Violent Anger From the Political Left

When I was young (mid teens to early twenties) I was a rageaholic. 

Actually, I was addicted to substances and behaviors that only produced misery. The rage was a defense mechanism for my misery and was justified by finding things to blame other people for. I was a victim, especially of people who seemed to want to put a check on my passions. Unfortunately, I often acted out my misery in the form of anger expressed at the people who loved me the most. 

I hated my nation, hated my heritage, hated conservatives, made fun of and mocked Christians, and didnt believe in God. I advocated for the liberalization of marijuana, likely largely so I could reinforce the delusion that smoking pot wasn’t ruining my mind and my emotional life. I advocated for a no rules approach to sexuality – as long as both parties were consenting. I thought there was such thing as “consequence-free” sex.
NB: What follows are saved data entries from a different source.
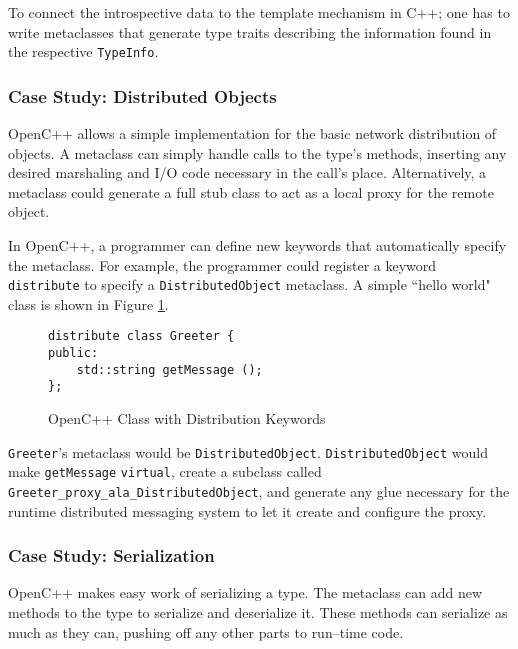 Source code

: 	To connect the introspective data to the template mechanism in C++; one has to write metaclasses that generate type traits describing the information found in the respective \texttt{TypeInfo}.

	\subsubsection{Case Study: Distributed Objects}
	OpenC++ allows a simple implementation for the basic network distribution of objects.  A metaclass can simply handle calls to the type's methods, inserting any desired marshaling and I/O code necessary in the call's place.  Alternatively, a metaclass could generate a full stub class to act as a local proxy for the remote object.  

	In OpenC++, a programmer can define new keywords that automatically specify the metaclass.  For example, the programmer could register a keyword \texttt{distribute} to specify a \texttt{DistributedObject} metaclass.  A simple ``hello world" class is shown in Figure \ref{fig:ocpp-dist}.

\begin{figure}[ht!]
\begin{verbatim}
distribute class Greeter {
public:
    std::string getMessage ();
};
\end{verbatim}
\caption{OpenC++ Class with Distribution Keywords}
\label{fig:ocpp-dist}
\end{figure}

	\texttt{Greeter}'s metaclass would be \texttt{Dis\-tr\-ib\-ut\-ed\-Ob\-j\-ect}. \texttt{Dis\-tr\-ib\-ut\-ed\-Ob\-j\-ect} would make \texttt{get\-Mes\-s\-age} \texttt{virtual}, create a subclass called \texttt{Greeter\-\_proxy\-\_ala\-\_Dis\-tr\-ib\-ut\-ed\-Ob\-j\-ect}, and generate any glue necessary for the runtime distributed messaging system to let it create and configure the proxy.

	\subsubsection{Case Study: Serialization}
	OpenC++ makes easy work of serializing a type.  The metaclass can add new methods to the type to serialize and deserialize it.  These methods can serialize as much as they can, pushing off any other parts to run--time code.  

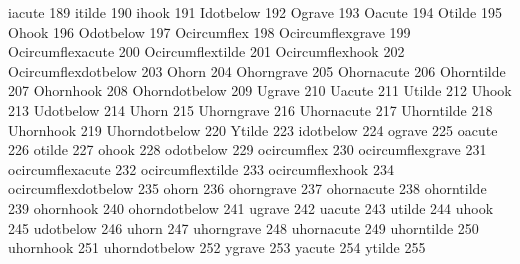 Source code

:  iacute              189
 itilde              190
 ihook               191
 Idotbelow           192
 Ograve              193
 Oacute              194
 Otilde              195
 Ohook               196
 Odotbelow           197
 Ocircumflex         198
 Ocircumflexgrave    199
 Ocircumflexacute    200
 Ocircumflextilde    201
 Ocircumflexhook     202
 Ocircumflexdotbelow 203
 Ohorn               204
 Ohorngrave          205
 Ohornacute          206
 Ohorntilde          207
 Ohornhook           208
 Ohorndotbelow       209
 Ugrave              210
 Uacute              211
 Utilde              212
 Uhook               213
 Udotbelow           214
 Uhorn               215
 Uhorngrave          216
 Uhornacute          217
 Uhorntilde          218
 Uhornhook           219
 Uhorndotbelow       220
 Ytilde              223
 idotbelow           224
 ograve              225
 oacute              226
 otilde              227
 ohook               228
 odotbelow           229
 ocircumflex         230
 ocircumflexgrave    231
 ocircumflexacute    232
 ocircumflextilde    233
 ocircumflexhook     234
 ocircumflexdotbelow 235
 ohorn               236
 ohorngrave          237
 ohornacute          238
 ohorntilde          239
 ohornhook           240
 ohorndotbelow       241
 ugrave              242
 uacute              243
 utilde              244
 uhook               245
 udotbelow           246
 uhorn               247
 uhorngrave          248
 uhornacute          249
 uhorntilde          250
 uhornhook           251
 uhorndotbelow       252
 ygrave              253
 yacute              254
 ytilde              255

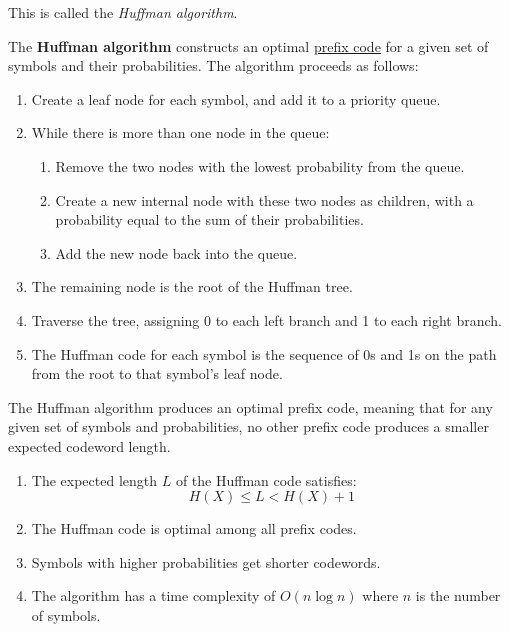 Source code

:     This is called the \textit{Huffman algorithm}. 

    \begin{theorem}
      \label{thm:huffman-algorithm}
      The \textbf{Huffman algorithm} constructs an optimal \hyperref[def:prefix-code]{prefix code} for a given set of symbols and their probabilities. The algorithm proceeds as follows:

      \begin{enumerate}
        \item Create a leaf node for each symbol, and add it to a priority queue.
        \item While there is more than one node in the queue:
        \begin{enumerate}
          \item Remove the two nodes with the lowest probability from the queue.
          \item Create a new internal node with these two nodes as children, with a probability equal to the sum of their probabilities.
          \item Add the new node back into the queue.
        \end{enumerate}
        \item The remaining node is the root of the Huffman tree.
        \item Traverse the tree, assigning 0 to each left branch and 1 to each right branch.
        \item The Huffman code for each symbol is the sequence of 0s and 1s on the path from the root to that symbol's leaf node.
      \end{enumerate}

      The Huffman algorithm produces an optimal prefix code, meaning that for any given set of symbols and probabilities, no other prefix code produces a smaller expected codeword length.
      \begin{enumerate}
        \item The expected length $L$ of the Huffman code satisfies:
        \begin{equation}
          H(X) \leq L < H(X) + 1
        \end{equation}
        \item The Huffman code is optimal among all prefix codes.
        \item Symbols with higher probabilities get shorter codewords.
        \item The algorithm has a time complexity of $O(n \log n)$ where $n$ is the number of symbols.
      \end{enumerate}
    \end{theorem}

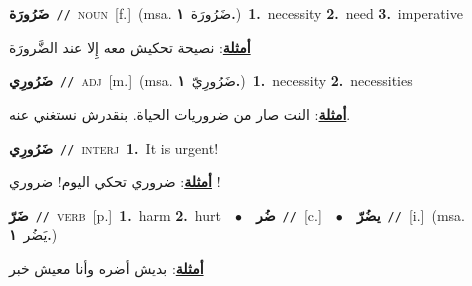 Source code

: \documentclass[10pt,a4paper,twoside]{article} %
\begin{document}
\begin{multicols}{2}
{\setlength\topsep{0pt}\textbf{\foreignlanguage{arabic}{ضَرُورَة}}\ {\color{gray}\texttt{//}\color{black}}\ \textsc{noun}\ [f.]\ \color{gray}(msa. \foreignlanguage{arabic}{ضَرُورَة}~\foreignlanguage{arabic}{\textbf{١.}})\color{black}\ \textbf{1.}~necessity  \textbf{2.}~need  \textbf{3.}~imperative\  \begin{flushright}\color{gray}\foreignlanguage{arabic}{\textbf{\underline{\foreignlanguage{arabic}{أمثلة}}}: نصيحة تحكيش معه إِلا عند الضَّرورَة}\end{flushright}\color{black}} \vspace{2mm}

{\setlength\topsep{0pt}\textbf{\foreignlanguage{arabic}{ضَرُورِي}}\ {\color{gray}\texttt{//}\color{black}}\ \textsc{adj}\ [m.]\ \color{gray}(msa. \foreignlanguage{arabic}{ضَرُورِيّ}~\foreignlanguage{arabic}{\textbf{١.}})\color{black}\ \textbf{1.}~necessity  \textbf{2.}~necessities\  \begin{flushright}\color{gray}\foreignlanguage{arabic}{\textbf{\underline{\foreignlanguage{arabic}{أمثلة}}}: النت صار من ضروريات الحياة. بنقدرش نستغني عنه.}\end{flushright}\color{black}} \vspace{2mm}

{\setlength\topsep{0pt}\textbf{\foreignlanguage{arabic}{ضَرُورِي}}\ {\color{gray}\texttt{//}\color{black}}\ \textsc{interj}\ \textbf{1.}~It is urgent!\  \begin{flushright}\color{gray}\foreignlanguage{arabic}{\textbf{\underline{\foreignlanguage{arabic}{أمثلة}}}: ضروري تحكي اليوم! ضروري !}\end{flushright}\color{black}} \vspace{2mm}

{\setlength\topsep{0pt}\textbf{\foreignlanguage{arabic}{ضَرّ}}\ {\color{gray}\texttt{//}\color{black}}\ \textsc{verb}\ [p.]\ \textbf{1.}~harm  \textbf{2.}~hurt\ \ $\bullet$\ \ \setlength\topsep{0pt}\textbf{\foreignlanguage{arabic}{ضُر}}\ {\color{gray}\texttt{//}\color{black}}\ [c.]\ \ $\bullet$\ \ \setlength\topsep{0pt}\textbf{\foreignlanguage{arabic}{يضُرّ}}\ {\color{gray}\texttt{//}\color{black}}\ [i.]\ \color{gray}(msa. \foreignlanguage{arabic}{يَضُر}~\foreignlanguage{arabic}{\textbf{١.}})\color{black}\  \begin{flushright}\color{gray}\foreignlanguage{arabic}{\textbf{\underline{\foreignlanguage{arabic}{أمثلة}}}: بديش أضره وأنا معيش خبر}\end{flushright}\color{black}} \vspace{2mm}


\end{multicols}
\end{document}
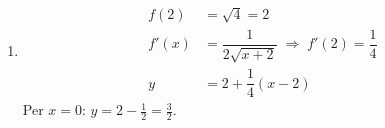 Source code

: \begin{question}[ID=2.2, subtitle={Retta tangente con verifica intersezione asse $y$}, tags={derivate, retta tangente}, difficulty=media]
\begin{explanation}
\begin{enumerate}[label=\arabic*)]
\[\begin{aligned}
    y &= \dfrac12-\dfrac{\sqrt3}{2}\left(x-\dfrac\pi3\right)
    \end{aligned}\]
    Per $x=0$: $y=\tfrac12+\tfrac{\sqrt3}{2}\cdot\tfrac\pi3=\tfrac12+\tfrac{\sqrt3\,\pi}{6}\approx1{,}41$.
    \item \[\begin{aligned}
    f(2) &= \sqrt4=2\\
    f'(x) &= \dfrac{1}{2\sqrt{x+2}} \;\Rightarrow\; f'(2)=\dfrac14\\
    y &= 2+\dfrac14(x-2)
    \end{aligned}\]
    Per $x=0$: $y=2-\tfrac12=\tfrac32$.
\end{enumerate}
\end{explanation}
\end{question}


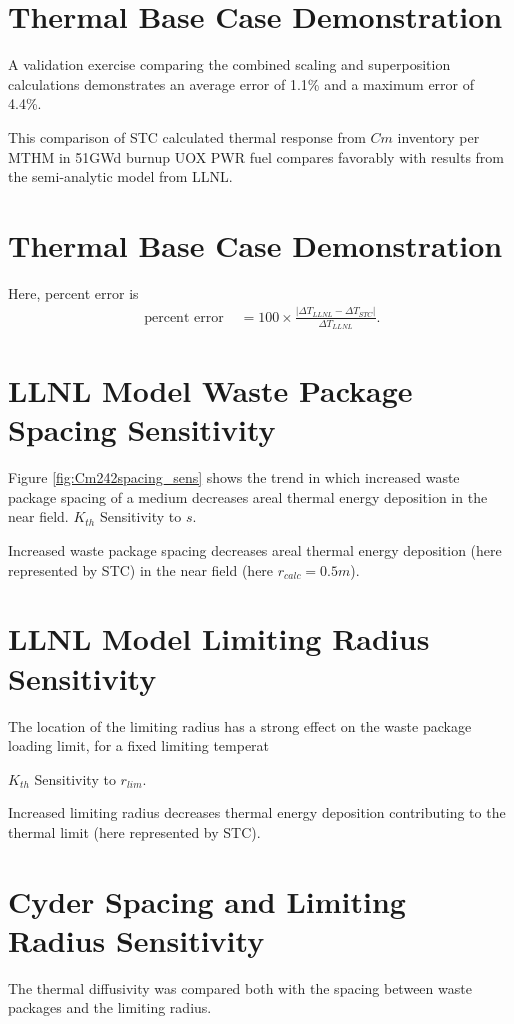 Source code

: \documentclass[letterpaper]{article}
\begin{document}
{  \section{Thermal Base Case Demonstration}
A validation exercise comparing the combined scaling and  
superposition calculations demonstrates an average error of 1.1\% and a 
maximum error of 4.4\%.

This comparison of STC calculated thermal response from $Cm$ 
inventory per MTHM in 51GWd burnup UOX PWR fuel compares favorably with results 
from the semi-analytic model from LLNL.


  \section{Thermal Base Case Demonstration}
Here, percent error is 
\begin{align}
\mbox{ percent error } &= 100\times\frac{\left|\Delta T_{LLNL} - \Delta 
T_{STC}\right|}{ \Delta T_{LLNL}}.
\end{align}

\section{LLNL Model Waste Package Spacing Sensitivity}
  Figure \ref{fig:Cm242spacing_sens} shows the trend in which increased waste 
  package spacing of a medium decreases areal thermal energy 
  deposition in the near field.
  $K_{th}$ Sensitivity to $s$.
  
  Increased waste package 
  spacing decreases areal thermal energy deposition 
  (here represented by STC) in the near field (here $r_{calc} = 0.5m$).


\section{LLNL Model Limiting Radius Sensitivity}
  The location of the limiting radius has a strong effect on the 
  waste package loading limit, for a fixed limiting temperat
  
  $K_{th}$ Sensitivity to $r_{lim}$.
  
  Increased limiting radius decreases thermal energy deposition contributing to 
  the thermal limit (here represented by STC).

\section{Cyder Spacing and Limiting Radius Sensitivity}
  The thermal diffusivity was compared both with the 
  spacing between waste packages and the limiting radius. 

}
\end{document}

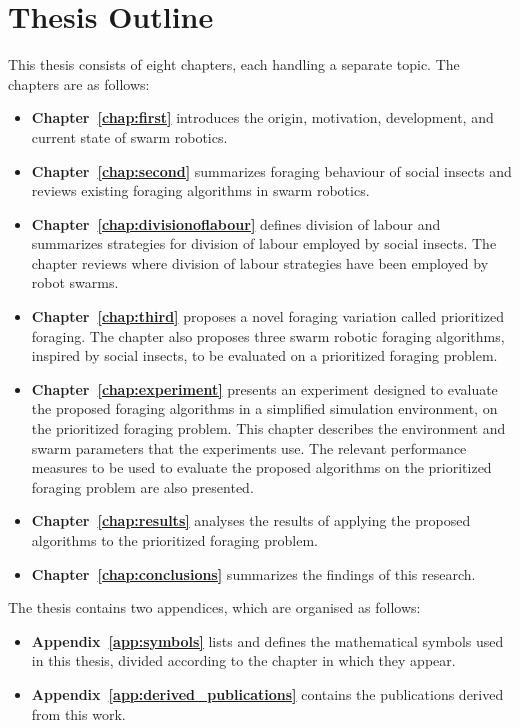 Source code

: \section{Thesis Outline}
\label{sec:introduction:outline}
This thesis consists of eight chapters, each handling a separate topic. The chapters are as follows:

\begin{itemize}
\item\textbf{Chapter~\ref{chap:first}} introduces the origin, motivation, development, and current state of swarm robotics.

\item\textbf{Chapter~\ref{chap:second}} summarizes foraging behaviour of social insects and reviews existing foraging algorithms in swarm robotics.

\item\textbf{Chapter~\ref{chap:divisionoflabour}} defines division of labour and summarizes strategies for division of labour employed by social insects. The chapter reviews where division of labour strategies have been employed by robot swarms.

\item\textbf{Chapter~\ref{chap:third}} proposes a novel foraging variation called prioritized foraging. The chapter also proposes three swarm robotic foraging algorithms, inspired by social insects, to be evaluated on a prioritized foraging problem.

\item\textbf{Chapter~\ref{chap:experiment}} presents an experiment designed to evaluate the proposed foraging algorithms in a simplified simulation environment, on the prioritized foraging problem. This chapter describes the environment and swarm parameters that the experiments use. The relevant performance measures to be used to evaluate the proposed algorithms on the prioritized foraging problem are also presented.

\item\textbf{Chapter~\ref{chap:results}} analyses the results of applying the proposed algorithms to the prioritized foraging problem.

\item\textbf{Chapter~\ref{chap:conclusions}} summarizes the findings of this research.

\end{itemize}

The thesis contains two appendices, which are organised as follows:

\begin{itemize}
	
\item\textbf{Appendix~\ref{app:symbols}} lists and defines the mathematical symbols used in this thesis, divided according to the chapter in which they appear.

\item\textbf{Appendix~\ref{app:derived_publications}} contains the publications derived from this work.

\end{itemize}




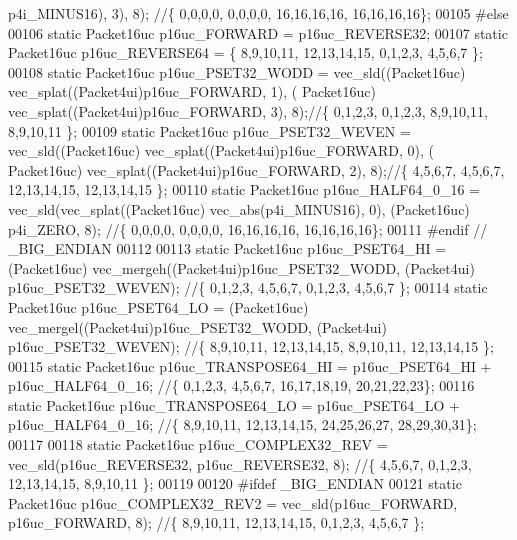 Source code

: \begin{DoxyCode}
      p4i\_MINUS16), 3), 8);      \textcolor{comment}{//\{ 0,0,0,0, 0,0,0,0, 16,16,16,16, 16,16,16,16\};}
00105 \textcolor{preprocessor}{#else}
00106 \textcolor{keyword}{static} Packet16uc p16uc\_FORWARD = p16uc\_REVERSE32; 
00107 \textcolor{keyword}{static} Packet16uc p16uc\_REVERSE64 = \{ 8,9,10,11, 12,13,14,15, 0,1,2,3, 4,5,6,7 \};
00108 \textcolor{keyword}{static} Packet16uc p16uc\_PSET32\_WODD = vec\_sld((Packet16uc) vec\_splat((Packet4ui)p16uc\_FORWARD, 1), (
      Packet16uc) vec\_splat((Packet4ui)p16uc\_FORWARD, 3), 8);\textcolor{comment}{//\{ 0,1,2,3, 0,1,2,3, 8,9,10,11, 8,9,10,11 \};}
00109 \textcolor{keyword}{static} Packet16uc p16uc\_PSET32\_WEVEN = vec\_sld((Packet16uc) vec\_splat((Packet4ui)p16uc\_FORWARD, 0), (
      Packet16uc) vec\_splat((Packet4ui)p16uc\_FORWARD, 2), 8);\textcolor{comment}{//\{ 4,5,6,7, 4,5,6,7, 12,13,14,15, 12,13,14,15 \};}
00110 \textcolor{keyword}{static} Packet16uc p16uc\_HALF64\_0\_16 = vec\_sld(vec\_splat((Packet16uc) vec\_abs(p4i\_MINUS16), 0), (Packet16uc)
      p4i\_ZERO, 8);      \textcolor{comment}{//\{ 0,0,0,0, 0,0,0,0, 16,16,16,16, 16,16,16,16\};}
00111 \textcolor{preprocessor}{#endif // \_BIG\_ENDIAN}
00112 
00113 \textcolor{keyword}{static} Packet16uc p16uc\_PSET64\_HI = (Packet16uc) vec\_mergeh((Packet4ui)p16uc\_PSET32\_WODD, (Packet4ui)
      p16uc\_PSET32\_WEVEN);     \textcolor{comment}{//\{ 0,1,2,3, 4,5,6,7, 0,1,2,3, 4,5,6,7 \};}
00114 \textcolor{keyword}{static} Packet16uc p16uc\_PSET64\_LO = (Packet16uc) vec\_mergel((Packet4ui)p16uc\_PSET32\_WODD, (Packet4ui)
      p16uc\_PSET32\_WEVEN);     \textcolor{comment}{//\{ 8,9,10,11, 12,13,14,15, 8,9,10,11, 12,13,14,15 \};}
00115 \textcolor{keyword}{static} Packet16uc p16uc\_TRANSPOSE64\_HI = p16uc\_PSET64\_HI + p16uc\_HALF64\_0\_16;                              
                 \textcolor{comment}{//\{ 0,1,2,3, 4,5,6,7, 16,17,18,19, 20,21,22,23\};}
00116 \textcolor{keyword}{static} Packet16uc p16uc\_TRANSPOSE64\_LO = p16uc\_PSET64\_LO + p16uc\_HALF64\_0\_16;                              
                 \textcolor{comment}{//\{ 8,9,10,11, 12,13,14,15, 24,25,26,27, 28,29,30,31\};}
00117 
00118 \textcolor{keyword}{static} Packet16uc p16uc\_COMPLEX32\_REV = vec\_sld(p16uc\_REVERSE32, p16uc\_REVERSE32, 8);                      
                         \textcolor{comment}{//\{ 4,5,6,7, 0,1,2,3, 12,13,14,15, 8,9,10,11 \};}
00119 
00120 \textcolor{preprocessor}{#ifdef \_BIG\_ENDIAN}
00121 \textcolor{keyword}{static} Packet16uc p16uc\_COMPLEX32\_REV2 = vec\_sld(p16uc\_FORWARD, p16uc\_FORWARD, 8);                         
                         \textcolor{comment}{//\{ 8,9,10,11, 12,13,14,15, 0,1,2,3, 4,5,6,7 \};}

\end{DoxyCode}

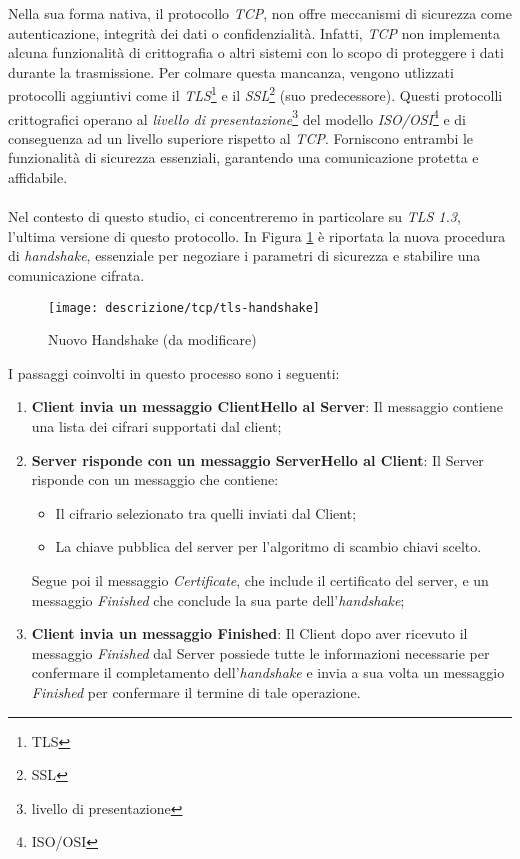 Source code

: \noindent Nella sua forma nativa, il protocollo \emph{TCP}, non offre meccanismi di sicurezza come autenticazione, integrità dei dati o confidenzialità. Infatti, \emph{TCP} non implementa alcuna funzionalità di crittografia o altri sistemi con lo scopo di proteggere i dati durante la trasmissione.
Per colmare questa mancanza, vengono utlizzati protocolli aggiuntivi come il \emph{TLS}\footnote{\gls{TLS}} e il \emph{SSL}\footnote{\gls{SSL}} (suo predecessore). Questi protocolli crittografici operano al \emph{livello di presentazione}\footnote{\gls{livello di presentazione}} del modello \emph{ISO/OSI}\footnote{\gls{ISO/OSI}} e di conseguenza ad un livello superiore rispetto al \emph{TCP}.
Forniscono entrambi le funzionalità di sicurezza essenziali, garantendo una comunicazione protetta e affidabile.
\\\\
Nel contesto di questo studio, ci concentreremo in particolare su \emph{TLS 1.3}, l'ultima versione di questo protocollo. In Figura \ref{tlsHand} è riportata la nuova procedura di \emph{handshake}, essenziale per negoziare i parametri di sicurezza e stabilire una comunicazione cifrata.
\begin{figure}[!h]
    \centering
    \texttt{[image: descrizione/tcp/tls-handshake]}
    \caption{Nuovo Handshake (da modificare)}
    \label{tlsHand}
\end{figure}

\noindent I passaggi coinvolti in questo processo sono i seguenti: 
\begin{enumerate}
    \item \textbf{Client invia un messaggio ClientHello al Server}: Il messaggio contiene una lista dei cifrari supportati dal client;
    \item \textbf{Server risponde con un messaggio ServerHello al Client}: Il Server risponde con un messaggio che contiene: 
    \begin{itemize}
        \item  Il cifrario selezionato tra quelli inviati dal Client;
        \item  La chiave pubblica del server per l'algoritmo di scambio chiavi scelto.
    \end{itemize}
    Segue poi il messaggio \emph{Certificate}, che include il certificato del server, e un messaggio \emph{Finished} che conclude la sua parte dell'\emph{handshake};
    \item \textbf{Client invia un messaggio Finished}: Il Client dopo aver ricevuto il messaggio \emph{Finished} dal Server possiede tutte le informazioni necessarie per confermare il completamento dell'\emph{handshake} e invia a sua volta un messaggio \emph{Finished} per confermare il termine di tale operazione.
\end{enumerate}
I wanted to rebel against the system, the Patriarchy. I liberally threw around terms like misogyny, homophobia, fascist, nazi, and I just knew that all conservatives were ignorant and uneducated. They were at best people to be pitied, until their political interests seemed to call into question my values – then they were despised. And this took the form of adolescent rage and anger – that could easily turn violent.

I went to protests, I shouted, I cussed, I smoked pot, drank and ridiculed, despised and lamented. Yet, I was the victim. I blamed my rage on other people, it was their fault.

What I didn’t realize is that I was the victim of my own delusion – an imaginary sense of freedom that compensated for my lack of virtue, and lack of principle.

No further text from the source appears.